Vendiam-se muitos colchões, móveis, tapetes importados, a linha branca era o forte, vendíamos televisão, na época em preto e branco. Rádio era um produto muito procurado. O senhor praticava algum esporte?
Fui campeão paulista de ciclismo em 1938/1939. Tive uma bicicleta Turino, italiana, de oito marchas. Aos 35 anos concorri na Festa do Pedal, realizada no Anhangabaú, isso foi em 1954 ou 1955. Eu concorria pelo Ciclo Clube Teixeira, situado na Rua da Mooca. Cláudio Rossi, que mais tarde foi campeão internacional, iniciou seu treinamento comigo. Quando morava em Santos cheguei a jogar um pouco de vôlei. Cheguei a correr de motocicleta pelo Moto Clube Piratininga no Autódromo de Interlagos.
O senhor acompanhava os jogos do Juventus?
Logo que me casei morei em um prédio em frente ao Juventus, na Rua dos Trilhos, da janela eu assistia aos jogos.
O senhor gosta muito de ler?
Gostava, não leio mais nada. A vista já não ajuda muito e eu também perdi o entusiasmo pela leitura. Lia tudo que estava escrito no jornal, hoje pego o jornal, vejo o horóscopo e fecho.
Na capela do Lar dos Velhinhos em certa ocasião o senhor fez a leitura de um texto que emocionou muitas pessoas.
Devo ter criado na hora. Em reuniões dificilmente falo. Meu negócio não é falar é agir. Aprendi com os americanos algo que no Brasil infelizmente não existe. Quando entrevistaram um brasileiro perguntaram se ele gostava de comer arroz e feijão. Sua resposta foi: “Arroz e feijão, com um belo bifinho, uma saladinha talvez vá”. “Quando me fizeram a mesma pergunta eu respondi:” “- Claro que gosto, é a comida de toda brasileiro”. A resposta do americano é “sim” ou “não”. Observo que em muitas reuniões no Brasil, as pessoas são repetitivas. Para o americano isso não existe. Água é água. Vinho é vinho.
O senhor serviu o exército?
Fui dispensado. Dr. Silvestre Passi que consultava no Largo do Arouche, quando eu tinha uns oito anos, diagnosticou que eu tinha propensão para morrer aos dezoito anos, com um buraco na garganta em decorrência de uma doença chamada ozena (Doença do nariz, onde se formam crostas que exalam cheiro fétido, acompanhada de perda do olfato). Não morri até hoje!
Em 1932 houve a revolução constitucionalista, o senhor participou de algum ato?
Eu era escoteiro, fui de trem, junto com os militares até Itararé levar uma mensagem. Em 1932, a Associação de Escoteiros de São Paulo passou a chamar-se “Boy Scouts Paulista”.
Foi fardado?
Fui em trajes civis. Lembro-me do enterro do General Marcondes Filho, parente do Yvens Marcondes. A solenidade foi no Pátio do Colégio. O cavalo dele estava sem ninguém montado, restava apenas a lembrança.
Durante a Segunda Guerra Mundial havia restrições para o uso do rádio por imigrantes italianos, japoneses e alemães. A Sears vendia rádio à essas pessoas?

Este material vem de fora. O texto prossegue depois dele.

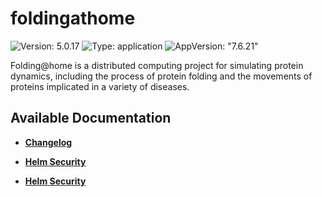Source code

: # foldingathome

![Version: 5.0.17](https://img.shields.io/badge/Version-5.0.17-informational?style=flat-square) ![Type: application](https://img.shields.io/badge/Type-application-informational?style=flat-square) ![AppVersion: "7.6.21"](https://img.shields.io/badge/AppVersion-"7.6.21"-informational?style=flat-square)

Folding@home is a distributed computing project for simulating protein dynamics, including the process of protein folding and the movements of proteins implicated in a variety of diseases.

## Available Documentation

- [**Changelog**](CHANGELOG)

- [**Helm Security**](container-security)

- [**Helm Security**](helm-security)

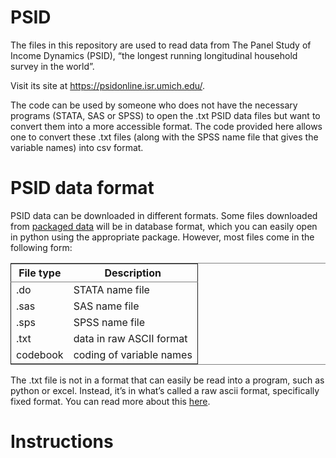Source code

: # PSID

The files in this repository are used to read data from The Panel Study of Income Dynamics (PSID), &ldquo;the longest running longitudinal household survey in the world&rdquo;. 

Visit its site at <https://psidonline.isr.umich.edu/>.

The code can be used by someone who does not have the necessary programs (STATA, SAS or SPSS) to open the .txt PSID data files but want to convert them into a more accessible format. The code provided here allows one to convert these .txt files (along with the SPSS name file that gives the variable names) into csv format.

# PSID data format

PSID data can be downloaded in different formats. Some files downloaded from [packaged data](https://simba.isr.umich.edu/data/PackagedData.aspx) will be in database format, which you can easily open in python using the appropriate package. However, most files come in the following form:

<table border="2" cellspacing="0" cellpadding="6" rules="groups" frame="hsides">


<colgroup>
<col  class="left" />

<col  class="left" />
</colgroup>
<thead>
<tr>
<th scope="col" class="left">File type</th>
<th scope="col" class="left">Description</th>
</tr>
</thead>

<tbody>
<tr>
<td class="left">.do</td>
<td class="left">STATA name file</td>
</tr>


<tr>
<td class="left">.sas</td>
<td class="left">SAS name file</td>
</tr>


<tr>
<td class="left">.sps</td>
<td class="left">SPSS name file</td>
</tr>


<tr>
<td class="left">.txt</td>
<td class="left">data in raw ASCII format</td>
</tr>


<tr>
<td class="left">codebook</td>
<td class="left">coding of variable names</td>
</tr>
</tbody>
</table>

The .txt file is not in a format that can easily be read into a program, such as python or excel. Instead, it&rsquo;s in what&rsquo;s called a raw ascii format, specifically fixed format. You can read more about this [here](http://wlm.userweb.mwn.de/SPSS/wlmsrrd.htm).

# Instructions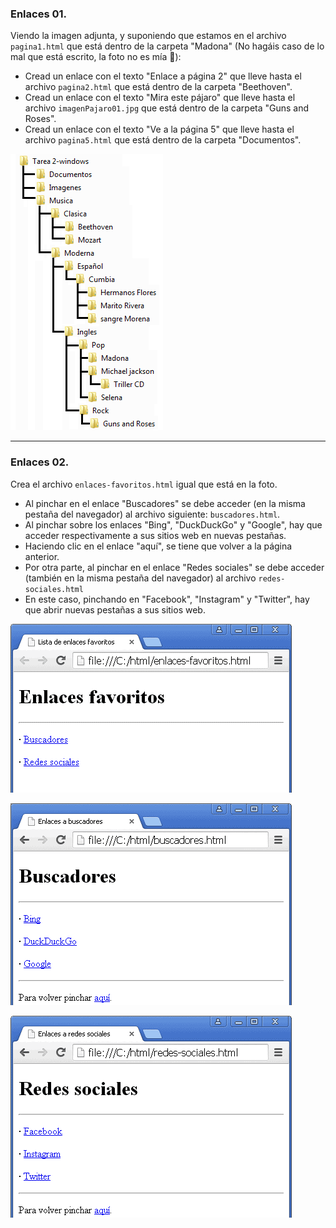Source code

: ### Enlaces 01.

Viendo la imagen adjunta, y suponiendo que estamos en el archivo `pagina1.html` que está dentro de la carpeta "Madona" (No hagáis caso de lo mal que está escrito, la foto no es mía 🤣):

- Cread un enlace con el texto "Enlace a página 2" que lleve hasta el archivo `pagina2.html` que está dentro de la carpeta "Beethoven".
- Cread un enlace con el texto "Mira este pájaro" que lleve hasta el archivo `imagenPajaro01.jpg` que está dentro de la carpeta "Guns and Roses".
- Cread un enlace con el texto "Ve a la página 5" que lleve hasta el archivo `pagina5.html` que está dentro de la carpeta "Documentos".

![enlaces01](.\imagenes\enlaces01.png)

---

### Enlaces 02.

Crea el archivo `enlaces-favoritos.html` igual que está en la foto.

- Al pinchar en el enlace "Buscadores" se debe acceder (en la misma pestaña del navegador) al archivo siguiente: `buscadores.html`.
- Al pinchar sobre los enlaces "Bing", "DuckDuckGo" y "Google", hay que acceder respectivamente a sus sitios web en nuevas pestañas.
- Haciendo clic en el enlace "aquí", se tiene que volver a la página anterior.
- Por otra parte, al pinchar en el enlace "Redes sociales" se debe acceder (también en la misma pestaña del navegador) al archivo `redes-sociales.html`
- En este caso, pinchando en "Facebook", "Instagram" y "Twitter", hay que abrir nuevas pestañas a sus sitios web.

![enlaces-favoritos](.\imagenes\enlaces-favoritos.gif)

![buscadores](.\imagenes\buscadores.gif)

![redes-sociales](.\imagenes\redes-sociales.gif)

Podiam comprar rádios. Não podiam adquirir imóveis. Clubes, associações e sociedades italianas, japonesas e alemãs tiveram que trocar seus nomes alusivos ao país de origem por nome tipicamente brasileiro. Onde é o campo da Portuguesa era um clube alemão, passou para o Estado, hoje é o estádio da Portuguesa.

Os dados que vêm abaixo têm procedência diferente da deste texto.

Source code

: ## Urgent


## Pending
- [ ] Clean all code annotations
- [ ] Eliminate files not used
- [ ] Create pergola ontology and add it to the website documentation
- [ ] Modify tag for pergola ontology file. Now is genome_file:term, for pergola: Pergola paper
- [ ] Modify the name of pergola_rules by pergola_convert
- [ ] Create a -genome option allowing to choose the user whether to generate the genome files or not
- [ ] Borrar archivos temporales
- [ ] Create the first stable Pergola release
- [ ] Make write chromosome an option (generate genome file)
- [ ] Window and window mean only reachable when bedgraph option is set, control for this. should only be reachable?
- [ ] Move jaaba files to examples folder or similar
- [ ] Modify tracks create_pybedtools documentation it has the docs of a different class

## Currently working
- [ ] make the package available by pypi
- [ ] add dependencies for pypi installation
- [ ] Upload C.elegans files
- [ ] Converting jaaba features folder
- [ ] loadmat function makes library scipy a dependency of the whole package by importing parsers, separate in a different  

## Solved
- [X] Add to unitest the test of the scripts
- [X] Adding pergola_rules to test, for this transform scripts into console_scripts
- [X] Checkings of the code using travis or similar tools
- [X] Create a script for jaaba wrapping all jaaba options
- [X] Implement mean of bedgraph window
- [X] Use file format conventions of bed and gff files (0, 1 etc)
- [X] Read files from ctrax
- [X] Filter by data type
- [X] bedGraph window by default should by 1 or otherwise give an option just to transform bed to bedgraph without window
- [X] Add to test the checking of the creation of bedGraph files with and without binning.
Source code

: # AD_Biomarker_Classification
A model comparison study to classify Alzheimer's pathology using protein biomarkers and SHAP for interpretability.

O Rio Tamanduateí como era?
Era um rio fininho, mas já não era limpo. O Rio Tietê era sujo também, só que hoje está demais. Cheguei a nadar com Maria Lenk em 1937, na Vila Guilherme havia um trampolim. O senhor é do tempo do Avenida Danças?
Eu era mocinho, freqüentava o Avenida Três, quando entrava recebia um cartão que era picotado. Após a gente dar uma parada, a dançarina pegava o cartão e dava para o funcionário picotar o correspondente aos minutos que tínhamos dançado. 10 minutos de danças ela mandava dar 10 picotadas. As músicas eram lindas.

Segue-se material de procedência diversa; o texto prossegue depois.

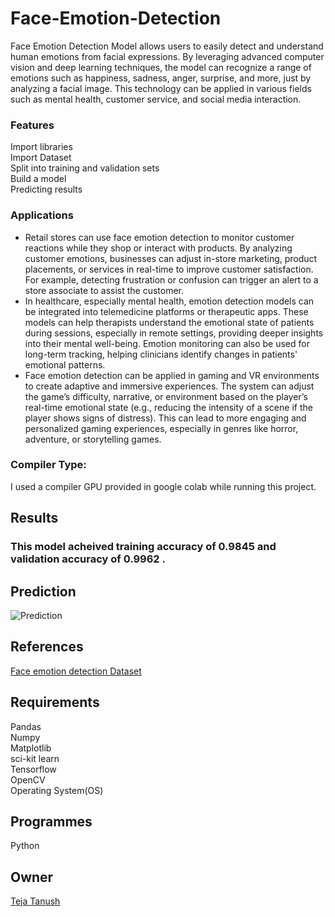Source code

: # Face-Emotion-Detection
Face Emotion Detection Model allows users to easily detect and understand human emotions from facial expressions. By leveraging advanced computer vision and deep learning techniques, the model can recognize a range of emotions such as happiness, sadness, anger, surprise, and more, just by analyzing a facial image. This technology can be applied in various fields such as mental health, customer service, and social media interaction.
### Features
Import  libraries                                                                                                                                                                                                           
Import Dataset                                                                                                                                                                                                              
Split into training and validation sets                                                                                                                                                                                                                                                                                                                                                                                
Build a model                                                                                                                                                                                                               
Predicting results
### Applications
* Retail stores can use face emotion detection to monitor customer reactions while they shop or interact with products. By analyzing customer emotions, businesses can adjust in-store marketing, product placements, or services in real-time to improve customer satisfaction. For example, detecting frustration or confusion can trigger an alert to a store associate to assist the customer.
* In healthcare, especially mental health, emotion detection models can be integrated into telemedicine platforms or therapeutic apps. These models can help therapists understand the emotional state of patients during sessions, especially in remote settings, providing deeper insights into their mental well-being. Emotion monitoring can also be used for long-term tracking, helping clinicians identify changes in patients' emotional patterns.
* Face emotion detection can be applied in gaming and VR environments to create adaptive and immersive experiences. The system can adjust the game’s difficulty, narrative, or environment based on the player’s real-time emotional state (e.g., reducing the intensity of a scene if the player shows signs of distress). This can lead to more engaging and personalized gaming experiences, especially in genres like horror, adventure, or storytelling games.
### Compiler Type:  
I used a compiler GPU provided in google colab while running this project.
## Results  
### This model acheived training accuracy of 0.9845 and validation accuracy of 0.9962 .
## Prediction
![Prediction](https://github.com/tejatanush/Traffic_Sign_Detection/blob/main/Traffic_sign_prediction.png)
## References
[Face emotion detection Dataset](https://www.kaggle.com/datasets/jonathanoheix/face-expression-recognition-dataset)                                                                                                         
## Requirements  
Pandas  
Numpy  
Matplotlib  
sci-kit learn                                                                                                                                                                                                               
Tensorflow                                                                                                                                                                                                        
OpenCV                                                                                                                                                                                                                      
Operating System(OS)
## Programmes  
Python  
## Owner  
[Teja Tanush](https://github.com/tejatanush)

Qual é a receita para chegar com essa disposição toda na idade em que estão?
Estamos juntos há 53 anos. Para ter disposição é tentar manter uma vida saudável, não comer alimentos prejudiciais, não beber em excesso, freqüentar parques, estar junto a natureza, levar uma vida regrada, sem excessos.
O senhor é usuário de computador?
Um pouquinho, comecei no Excel, Word.